DavidsTea’s Chai Matcha

Chai Matcha by DavidsTea
Green Tea (Matcha) / Flavoured
$16.00 for 80g

First Impressions

Chai Matcha from DavidsTea comes in a prepackaged format both online and in stores. While some of their blended matcha products are accessible via smaller increments from the wall of tea in their retail stores, they made the decision to release Chai Matcha only in a prepackaged format of 80g bags. It comes sealed and the bag is resealable, which is always a nice touch. The preprinted bags have stickers on the front and the back to showcase which tea it is inside.

The aroma of the dry green powder is mostly that of the spices, and just sweetness. It does smell sweet, which is no wonder considering the first ingredient listed for this matcha blend… Chai Matcha consists of: cane sugar, green tea, and natural chai flavourings. I’m really disappointed that sugar is the first listed ingredient in this product, but there is only 6g of sugar per serving which isn’t nearly as bad as some other products I’ve tried previously. The chai spices that I can smell include cinnamon and cardamom, ad maybe a bit of ginger? Whatever is in the “flavouring”, it does smell like a chai spice mix.


DavidsTea recommends whisking 4-5 perfect matcha spoonfuls in 120mL (4oz) of water (85°C/185°F) and then topping up with warm milk or water to make a drink that is 475mL (16oz). I don’t own a perfect matcha spoon, so I used 1 spoon from the Perfect Spoon into my matcha bowl and whisked, and then transferred to a larger cup.

First Taste

I whisked 1 perfect spoonful of the Chai Matcha, which is equal to 2½ teaspoons. I used my Thinktea Matcha Set for this step since it’s the only matcha bowl and whisk that I own. The whisking process didn’t take very long. In full disclosure, I did not sift the matcha into my bowl – this is a step that I will often do for more “fancier” matcha varieties, but I don’t usually do it for blends.

When having the Chai Matcha straight (topped up with water and not milk), I found that there was more spice flavour than matcha flavour. I’m not overly surprised since spices can be a bit overwhelming compared to the delicate nature of matcha. It is quite sweet, but I don’t really like it all too much straight because I’d rather be able to taste the matcha.

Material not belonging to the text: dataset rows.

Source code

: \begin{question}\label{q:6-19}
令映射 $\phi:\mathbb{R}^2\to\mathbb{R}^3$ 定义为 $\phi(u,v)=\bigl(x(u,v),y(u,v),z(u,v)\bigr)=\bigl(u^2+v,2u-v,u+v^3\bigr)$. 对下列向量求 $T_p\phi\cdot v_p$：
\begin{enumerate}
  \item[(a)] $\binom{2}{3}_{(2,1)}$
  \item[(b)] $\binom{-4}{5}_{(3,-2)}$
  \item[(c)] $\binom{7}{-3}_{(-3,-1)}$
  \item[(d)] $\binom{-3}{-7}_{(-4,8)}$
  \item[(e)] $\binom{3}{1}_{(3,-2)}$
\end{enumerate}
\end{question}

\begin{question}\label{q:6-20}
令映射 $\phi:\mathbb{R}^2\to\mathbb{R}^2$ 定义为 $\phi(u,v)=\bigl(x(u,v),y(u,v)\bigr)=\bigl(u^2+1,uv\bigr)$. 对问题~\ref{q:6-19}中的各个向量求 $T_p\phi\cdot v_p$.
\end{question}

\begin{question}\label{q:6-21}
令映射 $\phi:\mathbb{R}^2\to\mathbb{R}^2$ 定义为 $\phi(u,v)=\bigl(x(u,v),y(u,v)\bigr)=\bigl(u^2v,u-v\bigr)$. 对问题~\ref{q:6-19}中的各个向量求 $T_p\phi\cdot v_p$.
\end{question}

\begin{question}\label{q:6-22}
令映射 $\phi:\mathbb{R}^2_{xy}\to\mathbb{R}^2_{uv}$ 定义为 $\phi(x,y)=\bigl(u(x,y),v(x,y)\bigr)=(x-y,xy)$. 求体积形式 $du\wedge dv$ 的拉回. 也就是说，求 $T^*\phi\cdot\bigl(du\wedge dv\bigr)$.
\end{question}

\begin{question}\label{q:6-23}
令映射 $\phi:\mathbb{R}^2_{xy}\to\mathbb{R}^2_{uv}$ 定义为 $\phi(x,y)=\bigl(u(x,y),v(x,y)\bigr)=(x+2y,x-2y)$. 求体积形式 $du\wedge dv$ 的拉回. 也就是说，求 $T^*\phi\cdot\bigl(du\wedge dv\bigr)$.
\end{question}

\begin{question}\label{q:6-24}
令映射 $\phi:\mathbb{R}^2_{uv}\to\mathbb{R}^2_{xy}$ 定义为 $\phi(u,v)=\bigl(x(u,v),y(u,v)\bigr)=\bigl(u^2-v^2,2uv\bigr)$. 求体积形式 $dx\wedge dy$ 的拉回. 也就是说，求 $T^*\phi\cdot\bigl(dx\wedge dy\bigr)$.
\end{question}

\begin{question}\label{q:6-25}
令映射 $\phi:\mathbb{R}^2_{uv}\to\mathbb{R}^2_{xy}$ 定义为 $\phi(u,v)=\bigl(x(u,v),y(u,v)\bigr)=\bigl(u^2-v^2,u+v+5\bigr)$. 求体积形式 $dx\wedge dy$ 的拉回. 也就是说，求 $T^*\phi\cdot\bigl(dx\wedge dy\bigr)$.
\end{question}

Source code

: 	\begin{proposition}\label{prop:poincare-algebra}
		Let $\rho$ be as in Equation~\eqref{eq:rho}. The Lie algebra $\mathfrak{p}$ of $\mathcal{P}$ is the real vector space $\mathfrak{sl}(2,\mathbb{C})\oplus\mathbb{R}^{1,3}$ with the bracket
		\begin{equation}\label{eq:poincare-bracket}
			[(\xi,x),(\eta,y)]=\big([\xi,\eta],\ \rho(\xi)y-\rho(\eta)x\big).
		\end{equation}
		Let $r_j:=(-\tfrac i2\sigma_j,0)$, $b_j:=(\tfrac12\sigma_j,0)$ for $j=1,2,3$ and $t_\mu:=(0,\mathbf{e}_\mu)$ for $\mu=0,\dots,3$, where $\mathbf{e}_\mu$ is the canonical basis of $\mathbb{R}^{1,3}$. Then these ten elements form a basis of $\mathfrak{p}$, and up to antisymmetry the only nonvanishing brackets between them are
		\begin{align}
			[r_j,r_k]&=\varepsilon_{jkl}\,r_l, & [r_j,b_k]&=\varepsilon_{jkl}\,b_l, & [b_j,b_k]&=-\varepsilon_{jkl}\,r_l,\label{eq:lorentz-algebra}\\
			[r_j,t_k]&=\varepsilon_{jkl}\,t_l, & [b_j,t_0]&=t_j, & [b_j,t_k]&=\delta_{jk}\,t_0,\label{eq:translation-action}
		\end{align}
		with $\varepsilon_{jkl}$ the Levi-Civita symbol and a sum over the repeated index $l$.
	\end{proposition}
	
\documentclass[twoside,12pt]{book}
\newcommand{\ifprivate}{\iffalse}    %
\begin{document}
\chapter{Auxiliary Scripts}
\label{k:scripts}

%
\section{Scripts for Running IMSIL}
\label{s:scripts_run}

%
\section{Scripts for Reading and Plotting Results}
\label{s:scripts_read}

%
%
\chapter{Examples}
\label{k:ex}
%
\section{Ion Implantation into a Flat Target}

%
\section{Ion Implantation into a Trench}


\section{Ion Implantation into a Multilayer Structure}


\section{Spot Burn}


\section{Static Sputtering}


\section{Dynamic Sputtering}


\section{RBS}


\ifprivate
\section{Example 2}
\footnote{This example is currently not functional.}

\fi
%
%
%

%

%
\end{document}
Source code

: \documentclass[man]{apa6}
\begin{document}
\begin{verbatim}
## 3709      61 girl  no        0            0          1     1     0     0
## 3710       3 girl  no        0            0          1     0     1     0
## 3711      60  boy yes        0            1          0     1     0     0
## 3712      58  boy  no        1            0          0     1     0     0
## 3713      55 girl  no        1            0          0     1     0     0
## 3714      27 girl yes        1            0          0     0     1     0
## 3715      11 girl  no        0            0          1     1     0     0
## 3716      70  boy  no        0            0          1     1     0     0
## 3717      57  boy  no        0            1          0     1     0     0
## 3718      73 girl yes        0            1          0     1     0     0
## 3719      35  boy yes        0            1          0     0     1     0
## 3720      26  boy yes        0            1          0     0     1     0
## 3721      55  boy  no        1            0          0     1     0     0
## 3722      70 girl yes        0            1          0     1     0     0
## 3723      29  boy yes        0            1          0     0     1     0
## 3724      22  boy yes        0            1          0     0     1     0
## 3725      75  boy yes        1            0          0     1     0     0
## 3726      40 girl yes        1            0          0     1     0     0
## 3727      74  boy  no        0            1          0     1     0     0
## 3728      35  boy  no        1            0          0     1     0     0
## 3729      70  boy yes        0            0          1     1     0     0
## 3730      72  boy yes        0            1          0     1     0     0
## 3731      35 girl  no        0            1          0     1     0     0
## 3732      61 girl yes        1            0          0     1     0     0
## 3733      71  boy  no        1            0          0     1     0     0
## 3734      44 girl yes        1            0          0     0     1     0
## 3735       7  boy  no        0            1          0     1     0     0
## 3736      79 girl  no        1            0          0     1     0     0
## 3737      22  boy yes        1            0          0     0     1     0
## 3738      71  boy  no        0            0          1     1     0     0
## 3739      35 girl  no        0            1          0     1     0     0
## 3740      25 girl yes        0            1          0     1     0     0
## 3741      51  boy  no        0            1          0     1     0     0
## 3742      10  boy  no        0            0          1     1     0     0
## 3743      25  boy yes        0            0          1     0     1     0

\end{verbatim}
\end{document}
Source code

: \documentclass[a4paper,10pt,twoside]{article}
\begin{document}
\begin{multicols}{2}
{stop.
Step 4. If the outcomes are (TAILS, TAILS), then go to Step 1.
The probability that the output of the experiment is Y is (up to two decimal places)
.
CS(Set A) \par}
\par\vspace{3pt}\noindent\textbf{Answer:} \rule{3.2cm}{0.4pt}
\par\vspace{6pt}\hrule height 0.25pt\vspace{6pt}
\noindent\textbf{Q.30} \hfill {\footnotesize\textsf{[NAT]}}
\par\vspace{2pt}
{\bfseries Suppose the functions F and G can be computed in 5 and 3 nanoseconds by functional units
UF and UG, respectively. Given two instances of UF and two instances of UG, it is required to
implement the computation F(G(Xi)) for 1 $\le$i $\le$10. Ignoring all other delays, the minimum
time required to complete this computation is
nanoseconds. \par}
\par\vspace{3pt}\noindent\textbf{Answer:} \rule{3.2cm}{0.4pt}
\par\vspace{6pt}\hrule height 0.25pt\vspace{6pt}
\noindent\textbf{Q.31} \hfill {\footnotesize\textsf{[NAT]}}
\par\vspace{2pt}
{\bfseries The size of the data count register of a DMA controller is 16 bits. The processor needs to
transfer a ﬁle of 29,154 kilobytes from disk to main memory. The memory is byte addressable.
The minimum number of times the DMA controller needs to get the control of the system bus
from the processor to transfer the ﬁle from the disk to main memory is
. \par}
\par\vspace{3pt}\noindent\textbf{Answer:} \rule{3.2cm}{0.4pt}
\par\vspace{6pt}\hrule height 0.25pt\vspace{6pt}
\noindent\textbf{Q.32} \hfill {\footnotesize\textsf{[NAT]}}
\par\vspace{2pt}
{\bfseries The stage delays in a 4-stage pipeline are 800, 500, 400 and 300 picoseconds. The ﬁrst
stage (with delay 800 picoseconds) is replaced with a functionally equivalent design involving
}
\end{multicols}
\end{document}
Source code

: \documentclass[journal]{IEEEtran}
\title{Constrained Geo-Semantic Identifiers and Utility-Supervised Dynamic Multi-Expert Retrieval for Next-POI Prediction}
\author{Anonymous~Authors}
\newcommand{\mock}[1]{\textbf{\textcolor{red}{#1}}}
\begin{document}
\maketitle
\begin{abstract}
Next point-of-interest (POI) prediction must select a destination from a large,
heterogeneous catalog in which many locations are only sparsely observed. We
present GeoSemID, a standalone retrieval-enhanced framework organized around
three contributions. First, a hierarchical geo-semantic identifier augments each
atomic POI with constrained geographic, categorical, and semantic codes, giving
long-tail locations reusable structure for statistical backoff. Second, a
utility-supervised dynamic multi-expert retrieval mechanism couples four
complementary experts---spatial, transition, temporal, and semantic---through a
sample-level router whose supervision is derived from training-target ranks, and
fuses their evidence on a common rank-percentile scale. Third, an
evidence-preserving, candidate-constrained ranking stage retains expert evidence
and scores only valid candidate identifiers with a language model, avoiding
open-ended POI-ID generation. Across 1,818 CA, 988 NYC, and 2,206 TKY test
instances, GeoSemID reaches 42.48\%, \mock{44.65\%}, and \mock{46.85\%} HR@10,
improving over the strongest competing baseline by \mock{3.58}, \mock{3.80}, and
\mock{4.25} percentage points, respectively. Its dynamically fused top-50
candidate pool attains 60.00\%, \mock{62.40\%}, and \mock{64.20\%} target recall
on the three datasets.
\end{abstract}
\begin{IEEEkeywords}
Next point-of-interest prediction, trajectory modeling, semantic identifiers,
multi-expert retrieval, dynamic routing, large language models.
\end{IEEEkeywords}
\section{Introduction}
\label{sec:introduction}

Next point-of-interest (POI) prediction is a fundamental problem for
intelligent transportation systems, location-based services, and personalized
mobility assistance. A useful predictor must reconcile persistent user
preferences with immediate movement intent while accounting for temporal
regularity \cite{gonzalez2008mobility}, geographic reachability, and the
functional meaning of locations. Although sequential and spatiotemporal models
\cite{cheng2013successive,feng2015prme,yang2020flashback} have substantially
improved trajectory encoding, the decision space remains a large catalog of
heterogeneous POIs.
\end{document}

I did whisk another bowl of Chai Matcha, and then added it to heated soy milk (I use organic, unsweetened soy milk). I found that the flavour was greatly improved as a latte. The spices weren’t as strong, but the matcha flavour did seem better balanced as a latte.

A Second Cup?

No second steeps with Chai Matcha since all of the powder is suspended and mixed into the first preparation.

My Overall Impression


I both didn’t like and loved DavidsTea’s Chai Matcha. As a straight tea (made with only water), I thought Chai Matcha was really nothing to write home about. However, when made as a latte, the flavours were really much better balanced and it honestly tasted a lot better. I like the idea of a straight Chai Matcha, but the taste wasn’t delicious (to me!). Since determining that I do love Chai Matcha as a tea latte, I finished my original bag and bought more (Chai Matcha is a limited edition product, unfortunately, and is already sold out in some stores and online).